Red Horse by M J Logue

Red Horse by M J Logue 


Amazon UK  £2.40  £7.99
Amazon US $2.95 / $12.99
Amazon CA $3.98 / $16.79

Military
English Civil War

It is 1642, and England is hovering on the brink of civil war. As yet, no major battles have been fought, but the armies are drawn up, the King has raised his colours and called to arms. The Parliamentarian Army under the Earl of Essex is a motley lot, an uneasy partnering of men who burn for the cause and a rabble of mercenaries, most of them veterans of the Thirty Years' War.

Hollie Babbitt is one such veteran. Uncouth and bedraggled, this red-haired captain does not at all live up to Lucifer Petitt's expectations of an officer, and this young man can't help but wonder why his uncle the Earl of Essex has chosen to place him under Babbitt’s command.
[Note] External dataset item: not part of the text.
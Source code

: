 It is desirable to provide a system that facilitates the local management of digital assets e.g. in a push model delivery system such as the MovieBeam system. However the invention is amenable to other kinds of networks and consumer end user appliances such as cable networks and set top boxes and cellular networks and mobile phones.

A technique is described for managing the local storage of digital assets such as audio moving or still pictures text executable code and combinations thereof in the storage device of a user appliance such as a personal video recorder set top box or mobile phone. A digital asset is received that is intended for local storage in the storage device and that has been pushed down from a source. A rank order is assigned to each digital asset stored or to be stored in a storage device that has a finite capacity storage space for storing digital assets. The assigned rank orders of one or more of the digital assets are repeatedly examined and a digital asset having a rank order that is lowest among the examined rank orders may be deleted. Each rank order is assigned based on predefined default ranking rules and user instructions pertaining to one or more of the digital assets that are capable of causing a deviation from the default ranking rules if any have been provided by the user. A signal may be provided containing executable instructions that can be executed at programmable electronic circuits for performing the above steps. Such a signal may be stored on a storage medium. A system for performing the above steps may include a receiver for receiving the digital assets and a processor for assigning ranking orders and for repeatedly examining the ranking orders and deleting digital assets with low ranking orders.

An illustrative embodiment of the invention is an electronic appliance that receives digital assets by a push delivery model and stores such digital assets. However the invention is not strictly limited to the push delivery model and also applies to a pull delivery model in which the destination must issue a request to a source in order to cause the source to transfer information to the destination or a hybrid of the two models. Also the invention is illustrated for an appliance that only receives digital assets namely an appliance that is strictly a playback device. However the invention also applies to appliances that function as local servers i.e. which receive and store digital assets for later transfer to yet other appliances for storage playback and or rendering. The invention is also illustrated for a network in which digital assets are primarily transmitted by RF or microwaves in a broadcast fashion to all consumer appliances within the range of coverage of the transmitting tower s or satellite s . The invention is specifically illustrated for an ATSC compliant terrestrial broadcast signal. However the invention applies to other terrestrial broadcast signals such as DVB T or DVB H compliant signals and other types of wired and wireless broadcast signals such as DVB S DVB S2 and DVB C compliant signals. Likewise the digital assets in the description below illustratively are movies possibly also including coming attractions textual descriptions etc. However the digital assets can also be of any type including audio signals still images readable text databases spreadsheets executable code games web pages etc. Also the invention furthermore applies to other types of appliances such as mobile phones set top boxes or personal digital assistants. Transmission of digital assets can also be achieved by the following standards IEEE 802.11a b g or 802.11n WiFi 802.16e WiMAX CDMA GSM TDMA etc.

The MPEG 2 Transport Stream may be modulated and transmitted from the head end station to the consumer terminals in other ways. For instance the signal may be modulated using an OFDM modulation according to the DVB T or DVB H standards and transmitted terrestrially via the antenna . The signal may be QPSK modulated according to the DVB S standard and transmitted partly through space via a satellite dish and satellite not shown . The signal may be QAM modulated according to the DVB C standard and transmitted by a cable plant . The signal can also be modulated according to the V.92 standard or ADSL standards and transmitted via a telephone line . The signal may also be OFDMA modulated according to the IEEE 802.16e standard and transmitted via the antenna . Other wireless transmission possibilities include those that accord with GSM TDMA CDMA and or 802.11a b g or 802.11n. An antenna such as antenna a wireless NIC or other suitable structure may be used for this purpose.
Some sort of punishment?

Babbitt wonders the same: why has he been saddled with Luce and what exactly is that prat Essex playing at?

So opens a story of soldiers and war, of understated bravery and loyalty among friends. All of this against the murky political waters of the times, at times utterly incomprehensible to those taxed with navigating through them. 
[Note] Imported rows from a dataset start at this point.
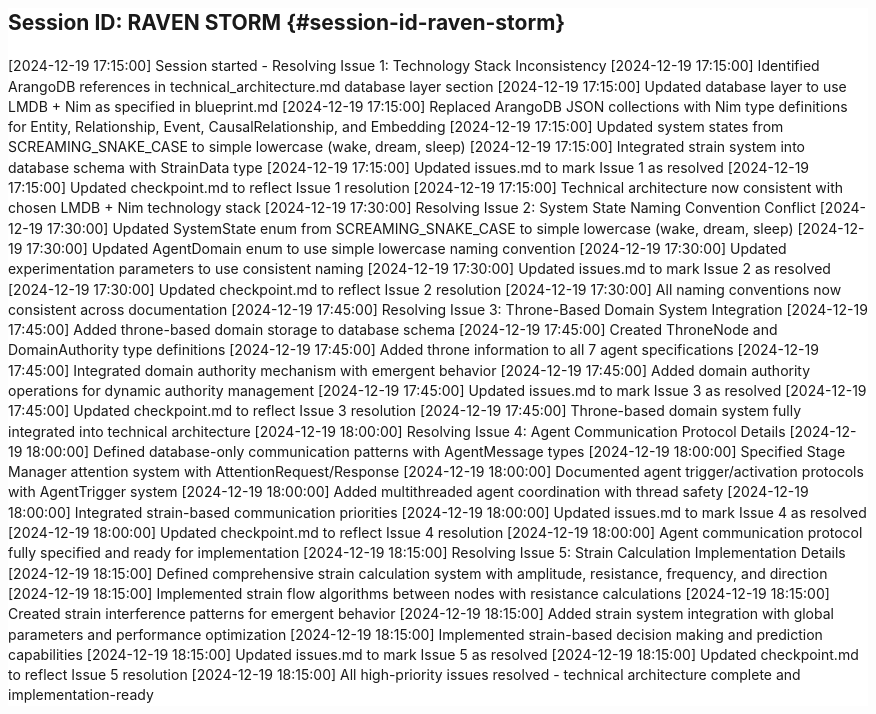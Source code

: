 ## Session ID: RAVEN STORM {#session-id-raven-storm}
[2024-12-19 17:15:00] Session started - Resolving Issue 1: Technology Stack Inconsistency
[2024-12-19 17:15:00] Identified ArangoDB references in technical_architecture.md database layer section
[2024-12-19 17:15:00] Updated database layer to use LMDB + Nim as specified in blueprint.md
[2024-12-19 17:15:00] Replaced ArangoDB JSON collections with Nim type definitions for Entity, Relationship, Event, CausalRelationship, and Embedding
[2024-12-19 17:15:00] Updated system states from SCREAMING_SNAKE_CASE to simple lowercase (wake, dream, sleep)
[2024-12-19 17:15:00] Integrated strain system into database schema with StrainData type
[2024-12-19 17:15:00] Updated issues.md to mark Issue 1 as resolved
[2024-12-19 17:15:00] Updated checkpoint.md to reflect Issue 1 resolution
[2024-12-19 17:15:00] Technical architecture now consistent with chosen LMDB + Nim technology stack
[2024-12-19 17:30:00] Resolving Issue 2: System State Naming Convention Conflict
[2024-12-19 17:30:00] Updated SystemState enum from SCREAMING_SNAKE_CASE to simple lowercase (wake, dream, sleep)
[2024-12-19 17:30:00] Updated AgentDomain enum to use simple lowercase naming convention
[2024-12-19 17:30:00] Updated experimentation parameters to use consistent naming
[2024-12-19 17:30:00] Updated issues.md to mark Issue 2 as resolved
[2024-12-19 17:30:00] Updated checkpoint.md to reflect Issue 2 resolution
[2024-12-19 17:30:00] All naming conventions now consistent across documentation
[2024-12-19 17:45:00] Resolving Issue 3: Throne-Based Domain System Integration
[2024-12-19 17:45:00] Added throne-based domain storage to database schema
[2024-12-19 17:45:00] Created ThroneNode and DomainAuthority type definitions
[2024-12-19 17:45:00] Added throne information to all 7 agent specifications
[2024-12-19 17:45:00] Integrated domain authority mechanism with emergent behavior
[2024-12-19 17:45:00] Added domain authority operations for dynamic authority management
[2024-12-19 17:45:00] Updated issues.md to mark Issue 3 as resolved
[2024-12-19 17:45:00] Updated checkpoint.md to reflect Issue 3 resolution
[2024-12-19 17:45:00] Throne-based domain system fully integrated into technical architecture
[2024-12-19 18:00:00] Resolving Issue 4: Agent Communication Protocol Details
[2024-12-19 18:00:00] Defined database-only communication patterns with AgentMessage types
[2024-12-19 18:00:00] Specified Stage Manager attention system with AttentionRequest/Response
[2024-12-19 18:00:00] Documented agent trigger/activation protocols with AgentTrigger system
[2024-12-19 18:00:00] Added multithreaded agent coordination with thread safety
[2024-12-19 18:00:00] Integrated strain-based communication priorities
[2024-12-19 18:00:00] Updated issues.md to mark Issue 4 as resolved
[2024-12-19 18:00:00] Updated checkpoint.md to reflect Issue 4 resolution
[2024-12-19 18:00:00] Agent communication protocol fully specified and ready for implementation
[2024-12-19 18:15:00] Resolving Issue 5: Strain Calculation Implementation Details
[2024-12-19 18:15:00] Defined comprehensive strain calculation system with amplitude, resistance, frequency, and direction
[2024-12-19 18:15:00] Implemented strain flow algorithms between nodes with resistance calculations
[2024-12-19 18:15:00] Created strain interference patterns for emergent behavior
[2024-12-19 18:15:00] Added strain system integration with global parameters and performance optimization
[2024-12-19 18:15:00] Implemented strain-based decision making and prediction capabilities
[2024-12-19 18:15:00] Updated issues.md to mark Issue 5 as resolved
[2024-12-19 18:15:00] Updated checkpoint.md to reflect Issue 5 resolution
[2024-12-19 18:15:00] All high-priority issues resolved - technical architecture complete and implementation-ready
After the battle of Edgehill, things change. Where before the men in the Parliamentarian Army were there just as much by chance as by conviction, the carnage of Edgehill hardens them. Babbitt loses his best friend at Edgehill. From that moment on, the war becomes personal – on the surface, Captain Babbitt fights for money, but within he screams for vengeance. 

On the surface of things, Red Horse is a novel about the dirty and sordid matter of war. Men die, men are wounded; the rain pours down in buckets leaving everyone dirtier and muddier and sick and with festering wounds and with holes in their stockings and lice in their hair – in general, not the chirpiest of settings. The men are often cold and hungry, just as often scared and angry, and more or less constantly confused. 

Not only does M J Logue present us with a detailed and tangible setting, she also parades quite the cast of characters before the reader, first and foremost Hollie Babbitt and his troop of scruffy, battle-hardened men, troopers who mostly don’t care who wins as long as they survive.

Many people have written books about war, about comrades-in-arms who stick together through thick and thin. What makes Red Horse so universally appealing is the other story, the one hidden within, so to say. That story is about loneliness, about the abject despair of having no family, no home, no-one who truly cares if you live or die. It is about being utterly alone despite the press of men around you, of living in an emotional vacuum that is so unbearable you no longer feel as if you exist. Hollie Babbitt is one such damaged man, and the way in which M J Logue depicts his situation is all the more effective for being so unsentimental. As I turn the pages, Hollie Babbitt not only takes on shape and colour, but he also becomes a person I develop strong protective feelings for – which he hates, just as he has problems accepting Luce’s compassion and genuine concern for him. 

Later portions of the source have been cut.